What is an organometallic compound?
An organometallic compound contains at least one direct metal–carbon (M–C) bond. This distinguishes it from classical coordination chemistry where ligands (H₂O, NH₃, CN⁻) bear no carbon directly bonded to the metal. Organometallic chemistry began with Frankland's discovery of diethylzinc (1849) and exploded with ferrocene (1951).
Applications are vast: industrial catalysis (Ziegler-Natta, Grubbs), pharmaceuticals, and fine chemistry.
The 18-electron rule
In a d-block organometallic complex, the 18-electron rule (analogous to the octet rule in organic chemistry) predicts maximum kinetic stability: metal and ligands assemble to reach 18 valence electrons around the metal — full filling of the 9 valence orbitals (ns + 3 np + 5 (n−1)d), i.e. 9 × 2 = 18 electrons.

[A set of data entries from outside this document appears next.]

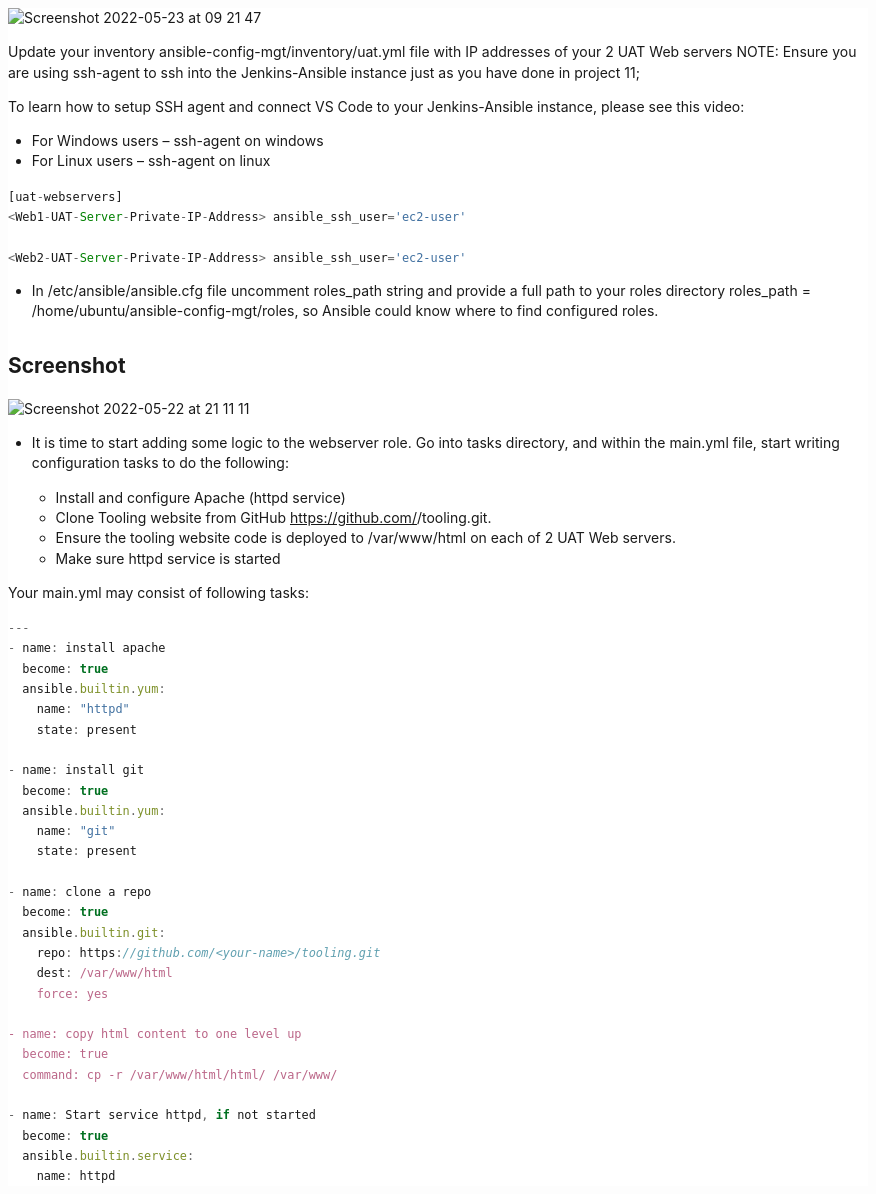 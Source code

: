  <img width="509" alt="Screenshot 2022-05-23 at 09 21 47" src="https://user-images.githubusercontent.com/33035619/169776894-7c79c215-8a1b-4420-b5f6-7915a9f0d76b.png">

 
 
Update your inventory ansible-config-mgt/inventory/uat.yml file with IP addresses of your 2 UAT Web servers
NOTE: Ensure you are using ssh-agent to ssh into the Jenkins-Ansible instance just as you have done in project 11;

To learn how to setup SSH agent and connect VS Code to your Jenkins-Ansible instance, please see this video:

 - For Windows users – ssh-agent on windows
 - For Linux users – ssh-agent on linux
 
```javascript 
[uat-webservers]
<Web1-UAT-Server-Private-IP-Address> ansible_ssh_user='ec2-user' 

<Web2-UAT-Server-Private-IP-Address> ansible_ssh_user='ec2-user' 
```

- In /etc/ansible/ansible.cfg file uncomment roles_path string and provide a full path to your roles directory roles_path    = /home/ubuntu/ansible-config-mgt/roles, so Ansible could know where to find configured roles.
## Screenshot
<img width="1800" alt="Screenshot 2022-05-22 at 21 11 11" src="https://user-images.githubusercontent.com/33035619/169777534-30d1ba49-9747-438c-b1c7-2018785118c1.png">

- It is time to start adding some logic to the webserver role. Go into tasks directory, and within the main.yml file, start writing configuration tasks to do the following:

  - Install and configure Apache (httpd service)
  - Clone Tooling website from GitHub https://github.com/<your-name>/tooling.git.
  - Ensure the tooling website code is deployed to /var/www/html on each of 2 UAT Web servers.
  - Make sure httpd service is started

Your main.yml may consist of following tasks:

```javascript 
---
- name: install apache
  become: true
  ansible.builtin.yum:
    name: "httpd"
    state: present

- name: install git
  become: true
  ansible.builtin.yum:
    name: "git"
    state: present

- name: clone a repo
  become: true
  ansible.builtin.git:
    repo: https://github.com/<your-name>/tooling.git
    dest: /var/www/html
    force: yes

- name: copy html content to one level up
  become: true
  command: cp -r /var/www/html/html/ /var/www/

- name: Start service httpd, if not started
  become: true
  ansible.builtin.service:
    name: httpd
```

Electron count: - electrons from the metal at oxidation state zero (or chosen state) - electrons donated by ligands (2e for 2e donors: CO, PR₃, Cl⁻; 4e for η⁴ dienes; 6e for η⁶ arenes; 5e in ionic model for Cp⁻)
| Complex | Electrons | 18e rule? |
|---|---|---|
| Cr(CO)₆ | 6 + 6×2 = 18 | Yes |
| Fe(CO)₅ | 8 + 5×2 = 18 | Yes |
| [Fe(η⁵-Cp)₂] (ferrocene) | 8 + 2×6 = 20 (covalent) | 18 in ionic |
| Ni(CO)₄ | 10 + 4×2 = 18 | Yes |
16-electron complexes (square planar: Pd, Pt, Rh) are kinetically more labile and often more active in catalysis.

Ferrocene — archetypal sandwich compound
Ferrocene [Fe(η⁵-C₅H₅)₂] was synthesised in 1951 (Kealy, Pauson; structure established by Fischer and Wilkinson, Nobel Prize 1973). Iron (Fe) is in the +2 state; each cyclopentadienyl Cp⁻ ligand donates 6 π electrons → 18e total.
Remarkable properties: - Exceptional thermal stability (melting point 173 °C, stable to 400 °C under N₂). - Cp aromaticity: all five ring protons resonate at δ = 4.04 ppm in ¹H NMR. - Reversible redox: Fc/Fc⁺ E° = 0.40 V vs. NHE — standard internal reference in electrochemistry. - Friedel-Crafts acylation on the Cp ring — route to ferrocenyl pharmacophores.
Grubbs catalysts — olefin metathesis
Metathesis is a reaction that swaps substituents on C=C double bonds:
R¹CH=CHR² + R³CH=CHR⁴ → R¹CH=CHR³ + R²CH=CHR⁴
Grubbs catalysts (ruthenium alkylidene, [Ru]=CHR) enable this reaction with high functional-group tolerance. They follow the Chauvin catalytic cycle (metallacyclobutane intermediate). The 2005 Nobel Prize in Chemistry was awarded to Chauvin, Grubbs, and Schrock. Applications: polymer synthesis (ROMP), natural macrolides, drugs.
Ziegler-Natta catalysts — stereospecific polymerisation
Discovered by Ziegler (TiCl₄ / AlEt₃) and refined by Natta, Ziegler-Natta catalysts enable the stereospecific polymerisation of olefins: high-density polyethylene (HDPE), isotactic polypropylene (iPP). Nobel Prize 1963.
The Cossee-Arlman mechanism involves 1,2-insertion of the monomer into a Ti–C bond followed by migration. Stereochemical control arises from the symmetry of the metal site — a concept extended by metallocene catalysts (Kaminsky, 1980s) for even finer control (homogeneous, C₂-symmetric → isotactic; C_s-symmetric → syndiotactic).

M–C bonds: nature and diversity
The M–C bond can be: - σ only (alkyls, aryls): σ donation from sp³ or sp² carbon to metal. - σ + π back-donation (CO, isonitriles): CO donates its lone pair (σ) and receives electron density into its π (back-donation) — weakens the C≡O bond (ν_{CO} lowered). - Hapto η^n*: ligand binds through n carbons simultaneously (η², η⁴ diene, η⁵ Cp, η⁶ arene).
IR spectroscopy is a key tool: the ν_{CO} stretching frequency directly reports on metal electron density (electron-rich metal → lower ν_{CO}).